Meditation can feel confusing when you’re just starting. You might wonder if you’re doing it correctly or if your routine is effective. I often get asked the same questions about meditation: When is the best time of day to meditate? How long should a session last? How often do I need to meditate? Which type of meditation works best? What apps can help? This post answers these common questions with clear, practical advice to help you build a meditation practice that fits your life and calms your mind.


Eye-level view of a person sitting cross-legged on a wooden floor meditating near a window with soft natural light
Choose a time and place to be your regular meditation spot

What Is the Best Time of Day to Meditate?

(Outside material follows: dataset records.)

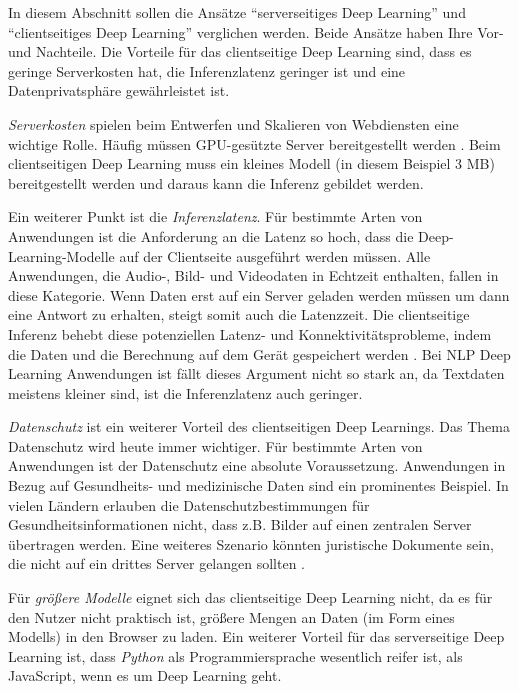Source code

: In diesem Abschnitt sollen die Ansätze \enquote{serverseitiges Deep Learning} und \enquote{clientseitiges Deep Learning} verglichen werden. Beide Ansätze haben Ihre Vor- und Nachteile. Die Vorteile für das clientseitige Deep Learning sind, dass es geringe Serverkosten hat, die Inferenzlatenz geringer ist und eine Datenprivatsphäre gewährleistet ist. 

\textit{Serverkosten} spielen beim Entwerfen und Skalieren von Webdiensten eine wichtige Rolle. Häufig müssen GPU-gesützte Server bereitgestellt werden  \cite[19]{cai2020deep}. Beim clientseitigen Deep Learning muss ein kleines Modell (in diesem Beispiel 3 MB) bereitgestellt werden und daraus kann die Inferenz gebildet werden.

Ein weiterer Punkt ist die \textit{Inferenzlatenz}. Für bestimmte Arten von Anwendungen ist die Anforderung an die Latenz so hoch, dass die Deep-Learning-Modelle auf der Clientseite ausgeführt werden müssen. Alle Anwendungen, die Audio-, Bild- und Videodaten in Echtzeit enthalten, fallen in diese Kategorie. Wenn Daten erst auf ein Server geladen werden müssen um dann eine Antwort zu erhalten, steigt somit auch die Latenzzeit. Die clientseitige Inferenz behebt diese potenziellen Latenz- und Konnektivitätsprobleme, indem die Daten und die Berechnung auf dem Gerät gespeichert werden \cite[20]{cai2020deep}. Bei NLP Deep Learning Anwendungen ist fällt dieses Argument nicht so stark an, da Textdaten meistens kleiner sind, ist die Inferenzlatenz auch geringer.

\textit{Datenschutz} ist ein weiterer Vorteil des clientseitigen Deep Learnings. Das Thema Datenschutz wird heute immer wichtiger. Für bestimmte Arten von Anwendungen ist der Datenschutz eine absolute Voraussetzung. Anwendungen in Bezug auf Gesundheits- und medizinische Daten sind ein prominentes Beispiel. In vielen Ländern erlauben die Datenschutzbestimmungen für Gesundheitsinformationen nicht, dass z.B. Bilder auf einen zentralen Server übertragen werden. Eine weiteres Szenario könnten juristische Dokumente sein, die nicht auf ein drittes Server gelangen sollten \cite[20]{cai2020deep}. 

Für \textit{größere Modelle} eignet sich das clientseitige Deep Learning nicht, da es für den Nutzer nicht praktisch ist, größere Mengen an Daten (im Form eines Modells) in den Browser zu laden. Ein weiterer Vorteil für das serverseitige Deep Learning ist, dass \textit{Python} als Programmiersprache wesentlich reifer ist, als JavaScript, wenn es um Deep Learning geht. 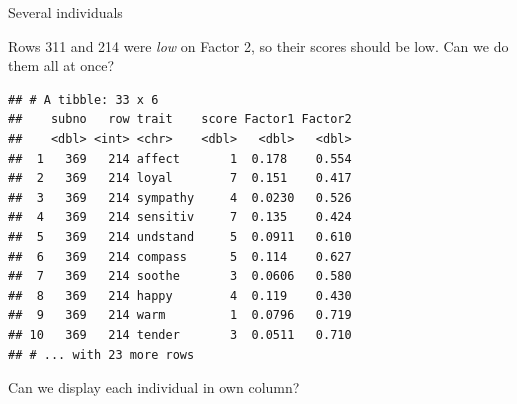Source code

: \documentclass[
  ignorenonframetext,
]{beamer}
\newenvironment{Shaded}{\begin{snugshade}}{\end{snugshade}}
\newcommand{\DecValTok}[1]{\textcolor[rgb]{0.00,0.00,0.81}{#1}}
\newcommand{\FloatTok}[1]{\textcolor[rgb]{0.00,0.00,0.81}{#1}}
\newcommand{\KeywordTok}[1]{\textcolor[rgb]{0.13,0.29,0.53}{\textbf{#1}}}
\newcommand{\NormalTok}[1]{#1}
\newcommand{\OperatorTok}[1]{\textcolor[rgb]{0.81,0.36,0.00}{\textbf{#1}}}
\newcommand{\StringTok}[1]{\textcolor[rgb]{0.31,0.60,0.02}{#1}}
\begin{document}
\begin{frame}[fragile]{Several individuals}
\protect\hypertarget{several-individuals}{}

Rows 311 and 214 were \emph{low} on Factor 2, so their scores should be
low. Can we do them all at once?

\footnotesize

\begin{Shaded}
\end{Shaded}

\begin{verbatim}
## # A tibble: 33 x 6
##    subno   row trait    score Factor1 Factor2
##    <dbl> <int> <chr>    <dbl>   <dbl>   <dbl>
##  1   369   214 affect       1  0.178    0.554
##  2   369   214 loyal        7  0.151    0.417
##  3   369   214 sympathy     4  0.0230   0.526
##  4   369   214 sensitiv     7  0.135    0.424
##  5   369   214 undstand     5  0.0911   0.610
##  6   369   214 compass      5  0.114    0.627
##  7   369   214 soothe       3  0.0606   0.580
##  8   369   214 happy        4  0.119    0.430
##  9   369   214 warm         1  0.0796   0.719
## 10   369   214 tender       3  0.0511   0.710
## # ... with 23 more rows
\end{verbatim}

\normalsize

Can we display each individual in own column?

\end{frame}
\end{document}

The best time to meditate is whenever you can make it work on a consistent basis. Many people find morning meditation effective because it helps set the tone for the day. For myself, I prefer to meditate in the mornings, after I've had my coffee and can think clearly. In the past, I've had a routine of doing meditation at the end of my lunch break before going back to work. If you use meditation to help you fall asleep, try also doing a meditation during the day so that you have the experience of re-engaging in your life after meditating. The key is consistency, so pick a time you can stick with regularly. Pick a special spot if you can, so that you have a regular time and place that's your daily appointment with yourself.


How Long Should You Meditate?


Research has shown that 10 minutes a day of meditation is enough to change your brain (Remskar, Western, & Ainsworth, 2024). Long-term meditation practitioners experience an increase in activity in the region of the prefrontal cortex that is responsible for emotional regulation, leading to increased feelings of calm and resilience. At the same time, they see an increase in the activation of the right dorsal medial prefrontal cortex, responsible for processing somatic experience in the present moment. This can help you feel more present, in the here and now, and less lost in thought. 10 minutes can feel like a lot at first, so start with 2-5 minutes to build a habit and work up to 10. Consistency is key. 10 minutes per day, 5-7 days per week is my goal for myself.


What Apps Are Good for Meditation?


Meditation apps can provide structure and guidance, especially when starting out. Some apps I suggest include:


  • Headspace offers beginner-friendly guided sessions and courses on mindfulness.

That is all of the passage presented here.